===== Data under study =====

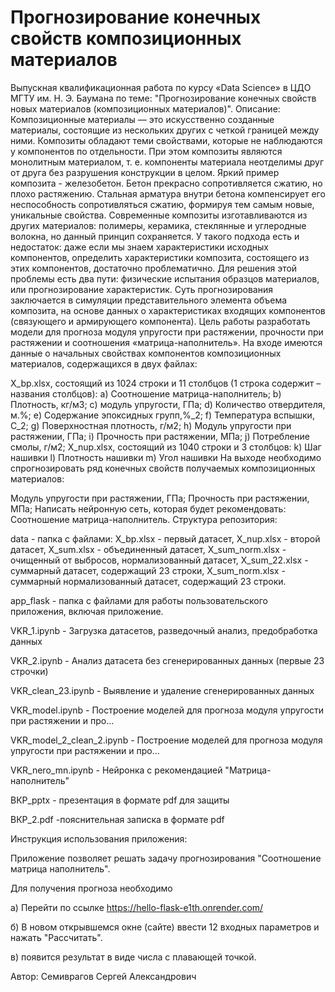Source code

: # Прогнозирование конечных свойств композиционных материалов
Выпускная квалификационная работа по курсу «Data Science» в ЦДО МГТУ им. Н. Э. Баумана по теме: "Прогнозирование конечных свойств новых материалов (композиционных материалов)". Описание: Композиционные материалы — это искусственно созданные материалы, состоящие из нескольких других с четкой границей между ними. Композиты обладают теми свойствами, которые не наблюдаются у компонентов по отдельности. При этом композиты являются монолитным материалом, т. е. компоненты материала неотделимы друг от друга без разрушения конструкции в целом. Яркий пример композита - железобетон. Бетон прекрасно сопротивляется сжатию, но плохо растяжению. Стальная арматура внутри бетона компенсирует его неспособность сопротивляться сжатию, формируя тем самым новые, уникальные свойства. Современные композиты изготавливаются из других материалов: полимеры, керамика, стеклянные и углеродные волокна, но данный принцип сохраняется. У такого подхода есть и недостаток: даже если мы знаем характеристики исходных компонентов, определить характеристики композита, состоящего из этих компонентов, достаточно проблематично. Для решения этой проблемы есть два пути: физические испытания образцов материалов, или прогнозирование характеристик. Суть прогнозирования заключается в симуляции представительного элемента объема композита, на основе данных о характеристиках входящих компонентов (связующего и армирующего компонента). Цель работы разработать модели для прогноза модуля упругости при растяжении, прочности при растяжении и соотношения «матрица-наполнитель». На входе имеются данные о начальных свойствах компонентов композиционных материалов, содержащихся в двух файлах:

X_bp.xlsx, состоящий из 1024 строки и 11 столбцов (1 строка содержит – названия столбцов): a) Соотношение матрица-наполнитель; b) Плотность, кг/м3; c) модуль упругости, ГПа; d) Количество отвердителя, м.%; e) Содержание эпоксидных групп,%_2; f) Температура вспышки, С_2; g) Поверхностная плотность, г/м2; h) Модуль упругости при растяжении, ГПа; i) Прочность при растяжении, МПа; j) Потребление смолы, г/м2;
X_nup.xlsx, состоящий из 1040 строки и 3 столбцов: k) Шаг нашивки l) Плотность нашивки m) Угол нашивки
На выходе необходимо спрогнозировать ряд конечных свойств получаемых композиционных материалов:

Модуль упругости при растяжении, ГПа;
Прочность при растяжении, МПа; Написать нейронную сеть, которая будет рекомендовать: Соотношение матрица-наполнитель.
Структура репозитория:

data - папка с файлами: X_bp.xlsx - первый датасет, X_nup.xlsx - второй датасет, X_sum.xlsx - объединенный датасет, X_sum_norm.xlsx - очищенный от выбросов, нормализованный датасет, X_sum_22.xlsx - суммарный датасет, содержащий 23 строки, X_sum_norm.xlsx - суммарный нормализованный датасет, содержащий 23 строки.

app_flask - папка с файлами для работы пользовательского приложения, включая приложение.

VKR_1.ipynb - Загрузка датасетов, разведочный анализ, предобработка данных

VKR_2.ipynb - Анализ датасета без сгенерированных данных (первые 23 строчки)

VKR_clean_23.ipynb - Выявление и удаление сгенерированных данных

VKR_model.ipynb - Построение моделей для прогноза модуля упругости при растяжении и про…

VKR_model_2_clean_2.ipynb - Построение моделей для прогноза модуля упругости при растяжении и про…

VKR_nero_mn.ipynb - Нейронка с рекомендацией "Матрица-наполнитель"

ВКР_pptx - презентация в формате pdf для защиты

ВКР_2.pdf -пояснительная записка в формате pdf

Инструкция использования приложения:

Приложение позволяет решать задачу прогнозирования "Соотношение матрица наполнитель".

Для получения прогноза необходимо

а) Перейти по ссылке https://hello-flask-e1th.onrender.com/

б) В новом открывшемся окне (сайте) ввести 12 входных параметров и нажать "Рассчитать".

в) появится результат в виде числа с плавающей точкой.

Автор: Семиврагов Сергей Александрович
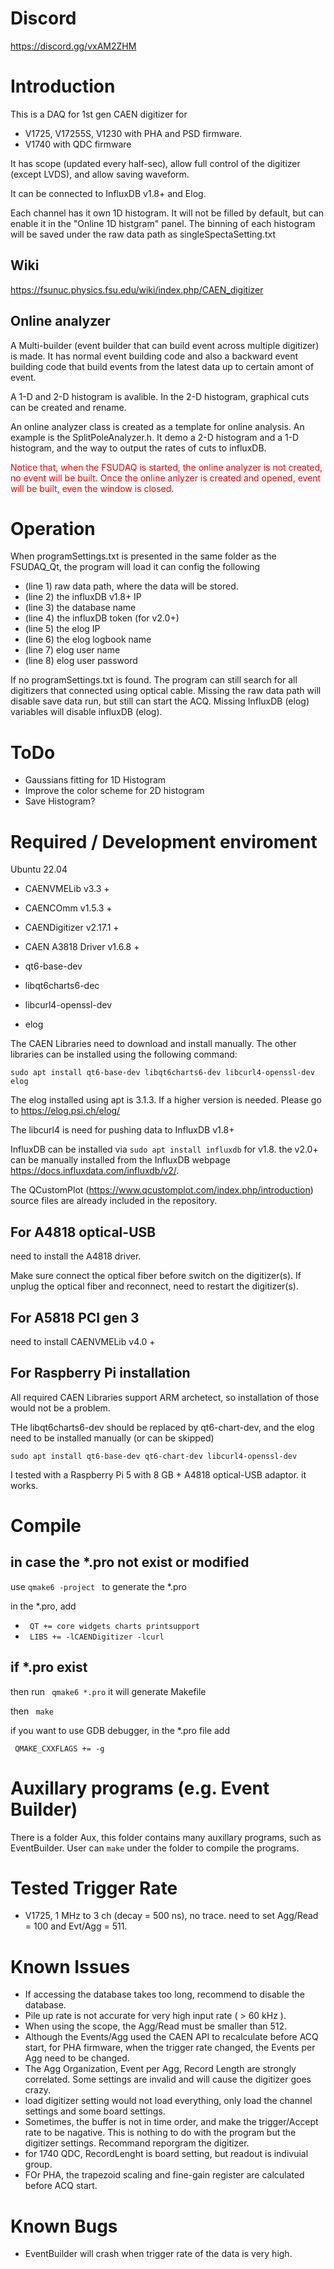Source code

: # Discord 

https://discord.gg/vxAM2ZHM

# Introduction

This is a DAQ for 1st gen CAEN digitizer for 

- V1725, V17255S, V1230 with PHA and PSD firmware.
- V1740 with QDC firmware

It has scope (updated every half-sec), allow full control of the digitizer (except LVDS), and allow saving waveform.

It can be connected to InfluxDB v1.8+ and Elog.

Each channel has it own 1D histogram. It will not be filled by default, but can enable it in the "Online 1D histgram" panel. The binning of each histogram will be saved under the raw data path as singleSpectaSetting.txt

## Wiki
https://fsunuc.physics.fsu.edu/wiki/index.php/CAEN_digitizer

## Online analyzer
A Multi-builder (event builder that can build event across multiple digitizer) is made. It has normal event building code and also a backward event building code that build events from the latest data up to certain amont of event.

A 1-D and 2-D histogram is avalible. In the 2-D histogram, graphical cuts can be created and rename.

An online analyzer class is created as a template for online analysis. An example is the SplitPoleAnalyzer.h. It demo a 2-D histogram and a 1-D histogram, and the way to output the rates of cuts to influxDB.

<span style="color:red;">Notice that, when the FSUDAQ is started, the online analyzer is not created, no event will be built. Once the online anlyzer is created and opened, event will be built, even the window is closed. </span>

# Operation

When programSettings.txt is presented in the same folder as the FSUDAQ_Qt, the program will load it can config the following 

- (line 1) raw data path, where the data will be stored.
- (line 2) the influxDB v1.8+ IP
- (line 3) the database name
- (line 4) the influxDB token (for v2.0+)
- (line 5) the elog IP
- (line 6) the elog logbook name
- (line 7) elog user name
- (line 8) elog user password

If no programSettings.txt is found. The program can still search for all digitizers that connected using optical cable. 
Missing the raw data path will disable save data run, but still can start the ACQ. Missing InfluxDB (elog) variables will disable influxDB (elog). 


# ToDo

- Gaussians fitting for 1D Histogram
- Improve the color scheme for 2D histogram
- Save Histogram?

# Required / Development enviroment

Ubuntu 22.04

- CAENVMELib v3.3 +
- CAENCOmm v1.5.3 +
- CAENDigitizer v2.17.1 +
- CAEN A3818 Driver v1.6.8 +

- qt6-base-dev
- libqt6charts6-dec
- libcurl4-openssl-dev
- elog

The CAEN Libraries need to download and install manually. The other libraries can be installed using the following command:

`sudo apt install qt6-base-dev libqt6charts6-dev libcurl4-openssl-dev elog`

The elog installed using apt is 3.1.3. If a higher version is needed. Please go to https://elog.psi.ch/elog/

The libcurl4 is need for pushing data to InfluxDB v1.8+

InfluxDB can be installed via `sudo apt install influxdb` for v1.8. the v2.0+ can be manually installed from the InfluxDB webpage https://docs.influxdata.com/influxdb/v2/.

The QCustomPlot (https://www.qcustomplot.com/index.php/introduction) source files are already included in the repository.

## For A4818 optical-USB 

need to install the A4818 driver.

Make sure connect the optical fiber before switch on the digitizer(s). If unplug the optical fiber and reconnect, need to restart the digitizer(s).

## For A5818 PCI gen 3

need to install CAENVMELib v4.0 +

## For Raspberry Pi installation

All required CAEN Libraries support ARM archetect, so installation of those would not be a problem.

THe libqt6charts6-dev should be replaced by qt6-chart-dev, and the elog need to be installed manually (or can be skipped)

`sudo apt install qt6-base-dev qt6-chart-dev libcurl4-openssl-dev`

I tested with a Raspberry Pi 5 with 8 GB + A4818 optical-USB adaptor. it works.

# Compile

## in case the *.pro not exist or modified
use `qmake6 -project ` to generate the *.pro

in the *.pro, add 

- ` QT += core widgets charts printsupport`
- ` LIBS += -lCAENDigitizer -lcurl`

## if *.pro exist

then run ` qmake6 *.pro` it will generate Makefile

then  ` make`

if you want to use GDB debugger, in the *.pro file add

` QMAKE_CXXFLAGS += -g`

# Auxillary programs (e.g. Event Builder)

There is a folder Aux, this folder contains many auxillary programs, such as EventBuilder. User can `make` under the folder to compile the programs.

# Tested Trigger Rate

* V1725, 1 MHz to 3 ch (decay = 500 ns), no trace. need to set Agg/Read = 100 and Evt/Agg = 511.

# Known Issues

* If accessing the database takes too long, recommend to disable the database.
* Pile up rate is not accurate for very high input rate ( > 60 kHz ).
* When using the scope, the Agg/Read must be smaller than 512.
* Although the Events/Agg used the CAEN API to recalculate before ACQ start, for PHA firmware, when the trigger rate changed, the Events per Agg need to be changed.
* The Agg Organization, Event per Agg, Record Length are strongly correlated. Some settings are invalid and will cause the digitizer goes crazy.
* load digitizer setting would not load everything, only load the channel settings and some board settings.
* Sometimes, the buffer is not in time order, and make the trigger/Accept rate to be nagative. This is nothing to do with the program but the digitizer settings. Recommand reporgram the digitizer.
* for 1740 QDC, RecordLenght is board setting, but readout is indivuial group.
* FOr PHA, the trapezoid scaling and fine-gain register are calculated before ACQ start.

# Known Bugs

* EventBuilder will crash when trigger rate of the data is very high.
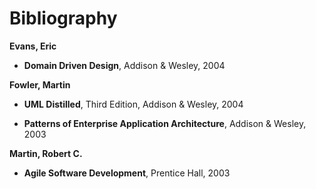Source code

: # Bibliography


**Evans, Eric**

- **Domain Driven Design**, Addison & Wesley, 2004 <a name="ddd"></a>

**Fowler, Martin**

 - **UML Distilled**, Third Edition, Addison & Wesley, 2004 <a name="umldistilled"></a>

 - **Patterns of Enterprise Application Architecture**, Addison & Wesley, 2003 <a name="poeaa"></a>

**Martin, Robert C.**

- **Agile Software Development**, Prentice Hall, 2003 <a name="asd"></a>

=====

Exercise goal
Show every line of the material that includes the string "Wesley".

Expected output
- **Domain Driven Design**, Addison & Wesley, 2004 <a name="ddd"></a>
 - **UML Distilled**, Third Edition, Addison & Wesley, 2004 <a name="umldistilled"></a>
 - **Patterns of Enterprise Application Architecture**, Addison & Wesley, 2003 <a name="poeaa"></a>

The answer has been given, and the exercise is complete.